> _Work order_
Below is a listing; copy all of it exactly.

> _Provided entries_
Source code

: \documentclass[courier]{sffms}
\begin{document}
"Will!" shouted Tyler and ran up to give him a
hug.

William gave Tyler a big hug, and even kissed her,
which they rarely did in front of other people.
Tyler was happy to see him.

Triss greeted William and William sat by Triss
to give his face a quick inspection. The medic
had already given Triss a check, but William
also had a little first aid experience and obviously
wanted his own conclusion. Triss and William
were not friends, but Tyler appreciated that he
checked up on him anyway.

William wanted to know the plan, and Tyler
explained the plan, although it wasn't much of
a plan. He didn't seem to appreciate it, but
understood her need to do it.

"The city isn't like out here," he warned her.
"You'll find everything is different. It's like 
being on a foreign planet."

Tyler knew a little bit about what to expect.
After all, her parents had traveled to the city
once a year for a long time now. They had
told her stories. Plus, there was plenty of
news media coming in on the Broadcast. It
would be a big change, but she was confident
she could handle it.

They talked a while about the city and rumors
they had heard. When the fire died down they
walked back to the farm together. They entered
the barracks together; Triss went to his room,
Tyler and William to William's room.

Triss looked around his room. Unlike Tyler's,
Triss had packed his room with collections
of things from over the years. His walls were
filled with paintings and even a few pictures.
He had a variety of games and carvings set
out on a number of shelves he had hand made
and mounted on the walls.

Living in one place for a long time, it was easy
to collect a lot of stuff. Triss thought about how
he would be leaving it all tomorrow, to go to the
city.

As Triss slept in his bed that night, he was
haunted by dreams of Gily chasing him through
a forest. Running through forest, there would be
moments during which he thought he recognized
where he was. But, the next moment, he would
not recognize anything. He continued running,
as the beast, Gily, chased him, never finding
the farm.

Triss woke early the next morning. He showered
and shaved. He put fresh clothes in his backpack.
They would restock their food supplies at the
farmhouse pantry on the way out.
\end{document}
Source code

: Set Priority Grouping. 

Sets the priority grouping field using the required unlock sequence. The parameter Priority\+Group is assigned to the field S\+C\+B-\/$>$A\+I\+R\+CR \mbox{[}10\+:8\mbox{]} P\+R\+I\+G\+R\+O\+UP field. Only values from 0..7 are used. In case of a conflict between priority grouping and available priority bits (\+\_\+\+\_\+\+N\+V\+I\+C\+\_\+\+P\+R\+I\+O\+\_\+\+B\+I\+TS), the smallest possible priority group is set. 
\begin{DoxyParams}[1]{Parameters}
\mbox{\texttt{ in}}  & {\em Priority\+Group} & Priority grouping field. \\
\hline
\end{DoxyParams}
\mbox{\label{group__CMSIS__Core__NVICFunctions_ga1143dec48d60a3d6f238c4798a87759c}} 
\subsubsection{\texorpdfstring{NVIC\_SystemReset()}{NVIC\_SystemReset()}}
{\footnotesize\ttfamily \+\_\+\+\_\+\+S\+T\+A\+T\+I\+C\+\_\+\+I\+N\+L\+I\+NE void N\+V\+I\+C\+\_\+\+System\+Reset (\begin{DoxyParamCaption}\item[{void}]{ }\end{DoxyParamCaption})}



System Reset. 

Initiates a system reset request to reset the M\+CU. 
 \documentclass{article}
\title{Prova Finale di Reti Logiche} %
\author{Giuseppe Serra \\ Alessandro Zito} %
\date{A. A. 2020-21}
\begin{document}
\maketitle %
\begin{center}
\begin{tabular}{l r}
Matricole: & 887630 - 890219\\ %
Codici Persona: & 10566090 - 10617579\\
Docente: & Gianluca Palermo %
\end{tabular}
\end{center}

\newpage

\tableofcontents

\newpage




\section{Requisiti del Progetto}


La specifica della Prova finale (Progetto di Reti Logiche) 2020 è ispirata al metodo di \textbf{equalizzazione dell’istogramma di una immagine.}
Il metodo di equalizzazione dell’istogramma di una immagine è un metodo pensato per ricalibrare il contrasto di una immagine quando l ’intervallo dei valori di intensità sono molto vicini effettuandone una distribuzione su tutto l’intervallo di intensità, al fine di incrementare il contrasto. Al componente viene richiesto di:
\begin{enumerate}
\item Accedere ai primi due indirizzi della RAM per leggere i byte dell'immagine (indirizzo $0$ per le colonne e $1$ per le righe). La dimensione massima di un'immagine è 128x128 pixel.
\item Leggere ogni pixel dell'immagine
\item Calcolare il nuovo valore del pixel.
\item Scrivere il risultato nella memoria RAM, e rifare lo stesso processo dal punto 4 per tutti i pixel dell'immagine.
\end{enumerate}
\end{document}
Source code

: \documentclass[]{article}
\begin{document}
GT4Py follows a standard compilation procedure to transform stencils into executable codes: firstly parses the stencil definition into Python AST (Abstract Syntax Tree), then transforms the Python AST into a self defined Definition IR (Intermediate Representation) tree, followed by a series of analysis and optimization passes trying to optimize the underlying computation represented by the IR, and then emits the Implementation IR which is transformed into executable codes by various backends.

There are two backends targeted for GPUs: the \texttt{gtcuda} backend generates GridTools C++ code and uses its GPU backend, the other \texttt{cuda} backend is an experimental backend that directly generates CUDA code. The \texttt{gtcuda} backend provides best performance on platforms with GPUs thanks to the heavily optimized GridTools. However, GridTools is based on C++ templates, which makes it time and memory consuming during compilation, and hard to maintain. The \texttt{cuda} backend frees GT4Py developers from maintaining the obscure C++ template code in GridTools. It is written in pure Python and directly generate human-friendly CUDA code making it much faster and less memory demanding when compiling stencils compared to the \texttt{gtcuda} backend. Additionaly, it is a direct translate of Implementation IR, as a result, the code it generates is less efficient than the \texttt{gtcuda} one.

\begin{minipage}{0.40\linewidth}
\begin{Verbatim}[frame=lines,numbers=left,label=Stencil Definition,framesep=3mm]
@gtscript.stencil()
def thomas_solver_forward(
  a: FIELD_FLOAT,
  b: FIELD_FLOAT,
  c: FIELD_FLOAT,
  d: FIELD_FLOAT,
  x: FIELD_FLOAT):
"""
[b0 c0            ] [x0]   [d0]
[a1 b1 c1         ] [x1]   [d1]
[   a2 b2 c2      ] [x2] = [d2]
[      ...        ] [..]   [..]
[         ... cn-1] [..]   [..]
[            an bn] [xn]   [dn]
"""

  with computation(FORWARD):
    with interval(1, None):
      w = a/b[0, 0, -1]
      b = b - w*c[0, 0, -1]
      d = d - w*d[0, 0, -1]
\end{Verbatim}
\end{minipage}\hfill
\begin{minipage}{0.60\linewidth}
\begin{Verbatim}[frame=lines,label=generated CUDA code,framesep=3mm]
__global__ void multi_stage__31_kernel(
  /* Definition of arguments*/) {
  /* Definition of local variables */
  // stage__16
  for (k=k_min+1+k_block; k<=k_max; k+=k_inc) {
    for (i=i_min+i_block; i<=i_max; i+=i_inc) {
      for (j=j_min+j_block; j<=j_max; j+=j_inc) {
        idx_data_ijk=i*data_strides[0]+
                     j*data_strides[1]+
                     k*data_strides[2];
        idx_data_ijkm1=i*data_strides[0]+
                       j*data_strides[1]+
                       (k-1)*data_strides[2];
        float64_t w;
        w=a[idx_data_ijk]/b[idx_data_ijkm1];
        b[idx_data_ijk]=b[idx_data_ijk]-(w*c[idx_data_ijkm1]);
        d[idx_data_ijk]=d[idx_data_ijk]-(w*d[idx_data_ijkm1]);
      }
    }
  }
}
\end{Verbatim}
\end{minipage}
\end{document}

> _Worked solution_
Source code

: \documentclass[courier]{sffms}
\begin{document}
"Will!" shouted Tyler and ran up to give him a
hug.

William gave Tyler a big hug, and even kissed her,
which they rarely did in front of other people.
Tyler was happy to see him.

Triss greeted William and William sat by Triss
to give his face a quick inspection. The medic
had already given Triss a check, but William
also had a little first aid experience and obviously
wanted his own conclusion. Triss and William
were not friends, but Tyler appreciated that he
checked up on him anyway.

William wanted to know the plan, and Tyler
explained the plan, although it wasn't much of
a plan. He didn't seem to appreciate it, but
understood her need to do it.

"The city isn't like out here," he warned her.
"You'll find everything is different. It's like 
being on a foreign planet."

Tyler knew a little bit about what to expect.
After all, her parents had traveled to the city
once a year for a long time now. They had
told her stories. Plus, there was plenty of
news media coming in on the Broadcast. It
would be a big change, but she was confident
she could handle it.

They talked a while about the city and rumors
they had heard. When the fire died down they
walked back to the farm together. They entered
the barracks together; Triss went to his room,
Tyler and William to William's room.

Triss looked around his room. Unlike Tyler's,
Triss had packed his room with collections
of things from over the years. His walls were
filled with paintings and even a few pictures.
He had a variety of games and carvings set
out on a number of shelves he had hand made
and mounted on the walls.

Living in one place for a long time, it was easy
to collect a lot of stuff. Triss thought about how
he would be leaving it all tomorrow, to go to the
city.

As Triss slept in his bed that night, he was
haunted by dreams of Gily chasing him through
a forest. Running through forest, there would be
moments during which he thought he recognized
where he was. But, the next moment, he would
not recognize anything. He continued running,
as the beast, Gily, chased him, never finding
the farm.

Triss woke early the next morning. He showered
and shaved. He put fresh clothes in his backpack.
They would restock their food supplies at the
farmhouse pantry on the way out.
\end{document}
Source code

: Set Priority Grouping. 

Sets the priority grouping field using the required unlock sequence. The parameter Priority\+Group is assigned to the field S\+C\+B-\/$>$A\+I\+R\+CR \mbox{[}10\+:8\mbox{]} P\+R\+I\+G\+R\+O\+UP field. Only values from 0..7 are used. In case of a conflict between priority grouping and available priority bits (\+\_\+\+\_\+\+N\+V\+I\+C\+\_\+\+P\+R\+I\+O\+\_\+\+B\+I\+TS), the smallest possible priority group is set. 
\begin{DoxyParams}[1]{Parameters}
\mbox{\texttt{ in}}  & {\em Priority\+Group} & Priority grouping field. \\
\hline
\end{DoxyParams}
\mbox{\label{group__CMSIS__Core__NVICFunctions_ga1143dec48d60a3d6f238c4798a87759c}} 
\subsubsection{\texorpdfstring{NVIC\_SystemReset()}{NVIC\_SystemReset()}}
{\footnotesize\ttfamily \+\_\+\+\_\+\+S\+T\+A\+T\+I\+C\+\_\+\+I\+N\+L\+I\+NE void N\+V\+I\+C\+\_\+\+System\+Reset (\begin{DoxyParamCaption}\item[{void}]{ }\end{DoxyParamCaption})}



System Reset. 

Initiates a system reset request to reset the M\+CU. 
 \documentclass{article}
\title{Prova Finale di Reti Logiche} %
\author{Giuseppe Serra \\ Alessandro Zito} %
\date{A. A. 2020-21}
\begin{document}
\maketitle %
\begin{center}
\begin{tabular}{l r}
Matricole: & 887630 - 890219\\ %
Codici Persona: & 10566090 - 10617579\\
Docente: & Gianluca Palermo %
\end{tabular}
\end{center}

\newpage

\tableofcontents

\newpage




\section{Requisiti del Progetto}


La specifica della Prova finale (Progetto di Reti Logiche) 2020 è ispirata al metodo di \textbf{equalizzazione dell’istogramma di una immagine.}
Il metodo di equalizzazione dell’istogramma di una immagine è un metodo pensato per ricalibrare il contrasto di una immagine quando l ’intervallo dei valori di intensità sono molto vicini effettuandone una distribuzione su tutto l’intervallo di intensità, al fine di incrementare il contrasto. Al componente viene richiesto di:
\begin{enumerate}
\item Accedere ai primi due indirizzi della RAM per leggere i byte dell'immagine (indirizzo $0$ per le colonne e $1$ per le righe). La dimensione massima di un'immagine è 128x128 pixel.
\item Leggere ogni pixel dell'immagine
\item Calcolare il nuovo valore del pixel.
\item Scrivere il risultato nella memoria RAM, e rifare lo stesso processo dal punto 4 per tutti i pixel dell'immagine.
\end{enumerate}
\end{document}
Source code

: \documentclass[]{article}
\begin{document}
GT4Py follows a standard compilation procedure to transform stencils into executable codes: firstly parses the stencil definition into Python AST (Abstract Syntax Tree), then transforms the Python AST into a self defined Definition IR (Intermediate Representation) tree, followed by a series of analysis and optimization passes trying to optimize the underlying computation represented by the IR, and then emits the Implementation IR which is transformed into executable codes by various backends.

There are two backends targeted for GPUs: the \texttt{gtcuda} backend generates GridTools C++ code and uses its GPU backend, the other \texttt{cuda} backend is an experimental backend that directly generates CUDA code. The \texttt{gtcuda} backend provides best performance on platforms with GPUs thanks to the heavily optimized GridTools. However, GridTools is based on C++ templates, which makes it time and memory consuming during compilation, and hard to maintain. The \texttt{cuda} backend frees GT4Py developers from maintaining the obscure C++ template code in GridTools. It is written in pure Python and directly generate human-friendly CUDA code making it much faster and less memory demanding when compiling stencils compared to the \texttt{gtcuda} backend. Additionaly, it is a direct translate of Implementation IR, as a result, the code it generates is less efficient than the \texttt{gtcuda} one.

\begin{minipage}{0.40\linewidth}
\begin{Verbatim}[frame=lines,numbers=left,label=Stencil Definition,framesep=3mm]
@gtscript.stencil()
def thomas_solver_forward(
  a: FIELD_FLOAT,
  b: FIELD_FLOAT,
  c: FIELD_FLOAT,
  d: FIELD_FLOAT,
  x: FIELD_FLOAT):
"""
[b0 c0            ] [x0]   [d0]
[a1 b1 c1         ] [x1]   [d1]
[   a2 b2 c2      ] [x2] = [d2]
[      ...        ] [..]   [..]
[         ... cn-1] [..]   [..]
[            an bn] [xn]   [dn]
"""

  with computation(FORWARD):
    with interval(1, None):
      w = a/b[0, 0, -1]
      b = b - w*c[0, 0, -1]
      d = d - w*d[0, 0, -1]
\end{Verbatim}
\end{minipage}\hfill
\begin{minipage}{0.60\linewidth}
\begin{Verbatim}[frame=lines,label=generated CUDA code,framesep=3mm]
__global__ void multi_stage__31_kernel(
  /* Definition of arguments*/) {
  /* Definition of local variables */
  // stage__16
  for (k=k_min+1+k_block; k<=k_max; k+=k_inc) {
    for (i=i_min+i_block; i<=i_max; i+=i_inc) {
      for (j=j_min+j_block; j<=j_max; j+=j_inc) {
        idx_data_ijk=i*data_strides[0]+
                     j*data_strides[1]+
                     k*data_strides[2];
        idx_data_ijkm1=i*data_strides[0]+
                       j*data_strides[1]+
                       (k-1)*data_strides[2];
        float64_t w;
        w=a[idx_data_ijk]/b[idx_data_ijkm1];
        b[idx_data_ijk]=b[idx_data_ijk]-(w*c[idx_data_ijkm1]);
        d[idx_data_ijk]=d[idx_data_ijk]-(w*d[idx_data_ijkm1]);
      }
    }
  }
}
\end{Verbatim}
\end{minipage}
\end{document}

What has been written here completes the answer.